_YOUR ASSIGNMENT:_
Return, from the lines below, each one that includes the word "repository".
**** DATA ****
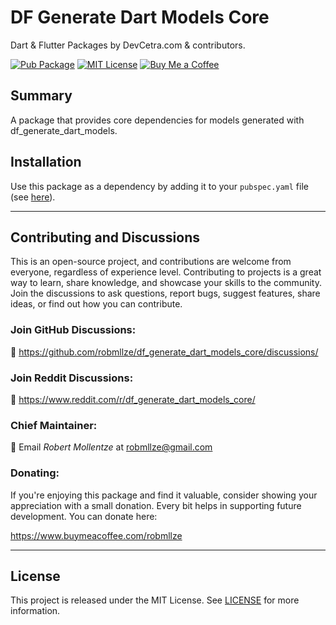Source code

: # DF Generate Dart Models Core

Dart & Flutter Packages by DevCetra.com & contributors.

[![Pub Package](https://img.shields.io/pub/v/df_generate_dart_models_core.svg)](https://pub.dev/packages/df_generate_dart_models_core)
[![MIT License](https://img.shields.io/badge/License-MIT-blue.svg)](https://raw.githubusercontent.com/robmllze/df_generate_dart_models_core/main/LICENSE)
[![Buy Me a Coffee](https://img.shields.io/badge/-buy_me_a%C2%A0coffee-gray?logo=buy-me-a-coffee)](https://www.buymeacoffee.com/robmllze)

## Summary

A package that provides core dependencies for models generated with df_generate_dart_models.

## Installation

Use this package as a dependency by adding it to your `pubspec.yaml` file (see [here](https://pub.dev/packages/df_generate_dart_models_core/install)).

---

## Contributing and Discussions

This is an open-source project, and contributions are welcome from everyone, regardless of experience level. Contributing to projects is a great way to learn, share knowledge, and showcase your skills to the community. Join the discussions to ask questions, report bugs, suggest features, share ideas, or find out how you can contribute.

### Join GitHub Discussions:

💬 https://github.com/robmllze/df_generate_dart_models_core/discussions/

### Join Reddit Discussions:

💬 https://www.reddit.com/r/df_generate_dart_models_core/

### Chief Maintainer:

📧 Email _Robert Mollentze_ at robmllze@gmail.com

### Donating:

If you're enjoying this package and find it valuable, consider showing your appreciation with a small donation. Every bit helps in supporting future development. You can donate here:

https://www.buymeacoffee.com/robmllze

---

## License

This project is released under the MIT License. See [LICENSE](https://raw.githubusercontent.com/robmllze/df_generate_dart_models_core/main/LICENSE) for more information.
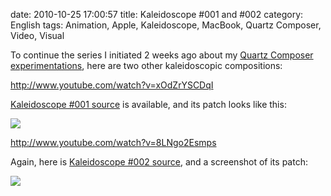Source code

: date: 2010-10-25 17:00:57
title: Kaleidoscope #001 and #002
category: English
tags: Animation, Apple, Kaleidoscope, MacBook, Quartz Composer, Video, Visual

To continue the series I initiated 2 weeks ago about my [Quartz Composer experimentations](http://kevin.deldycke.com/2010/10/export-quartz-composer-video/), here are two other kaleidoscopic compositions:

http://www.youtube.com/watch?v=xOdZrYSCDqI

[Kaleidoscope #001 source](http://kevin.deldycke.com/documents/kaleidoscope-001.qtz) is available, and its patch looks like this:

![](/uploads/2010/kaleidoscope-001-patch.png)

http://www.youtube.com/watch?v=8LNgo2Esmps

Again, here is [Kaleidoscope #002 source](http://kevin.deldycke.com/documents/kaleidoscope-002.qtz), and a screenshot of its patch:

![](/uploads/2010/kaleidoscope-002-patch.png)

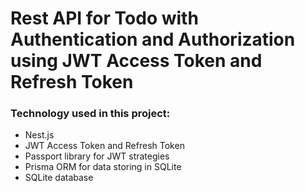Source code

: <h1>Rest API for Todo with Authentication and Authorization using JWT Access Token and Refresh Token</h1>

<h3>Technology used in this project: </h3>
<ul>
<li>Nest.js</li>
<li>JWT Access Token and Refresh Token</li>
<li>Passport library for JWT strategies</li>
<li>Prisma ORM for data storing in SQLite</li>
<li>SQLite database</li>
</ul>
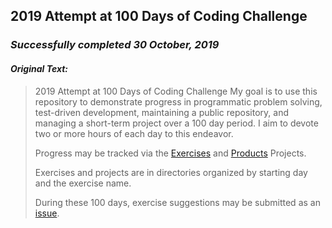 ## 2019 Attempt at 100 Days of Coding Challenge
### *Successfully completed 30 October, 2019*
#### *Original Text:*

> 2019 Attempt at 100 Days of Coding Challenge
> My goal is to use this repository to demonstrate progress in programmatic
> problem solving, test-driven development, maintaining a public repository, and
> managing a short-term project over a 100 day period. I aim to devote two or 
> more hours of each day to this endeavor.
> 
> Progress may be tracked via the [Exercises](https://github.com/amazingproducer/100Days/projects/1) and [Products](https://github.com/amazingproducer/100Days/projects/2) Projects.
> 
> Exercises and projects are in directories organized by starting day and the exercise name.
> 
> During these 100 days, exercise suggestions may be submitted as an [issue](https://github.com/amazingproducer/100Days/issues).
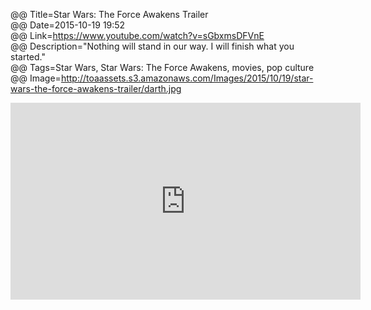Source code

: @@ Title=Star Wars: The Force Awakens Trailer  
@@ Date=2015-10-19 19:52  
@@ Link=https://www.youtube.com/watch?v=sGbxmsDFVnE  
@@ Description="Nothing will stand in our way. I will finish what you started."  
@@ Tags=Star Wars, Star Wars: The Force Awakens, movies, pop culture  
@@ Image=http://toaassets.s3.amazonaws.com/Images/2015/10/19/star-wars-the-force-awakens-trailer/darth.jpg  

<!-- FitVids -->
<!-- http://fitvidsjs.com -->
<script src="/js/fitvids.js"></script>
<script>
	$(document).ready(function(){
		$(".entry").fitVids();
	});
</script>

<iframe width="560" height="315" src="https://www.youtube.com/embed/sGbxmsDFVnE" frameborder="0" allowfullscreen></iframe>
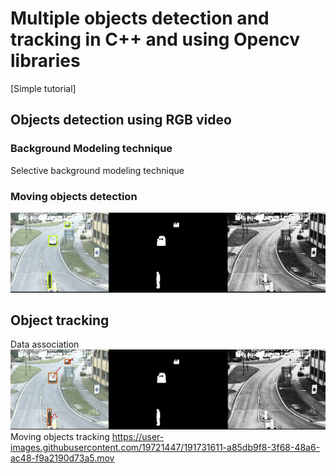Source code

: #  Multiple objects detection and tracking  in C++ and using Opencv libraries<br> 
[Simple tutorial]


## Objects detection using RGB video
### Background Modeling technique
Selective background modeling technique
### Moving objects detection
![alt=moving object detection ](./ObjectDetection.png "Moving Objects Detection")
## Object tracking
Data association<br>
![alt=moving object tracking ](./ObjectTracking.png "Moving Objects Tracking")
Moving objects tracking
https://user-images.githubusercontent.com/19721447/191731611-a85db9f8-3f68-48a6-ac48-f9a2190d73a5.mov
****
_EXERCISE OUTPUT:_
> My goal is to use this repository to demonstrate progress in programmatic
> problem solving, test-driven development, maintaining a public repository, and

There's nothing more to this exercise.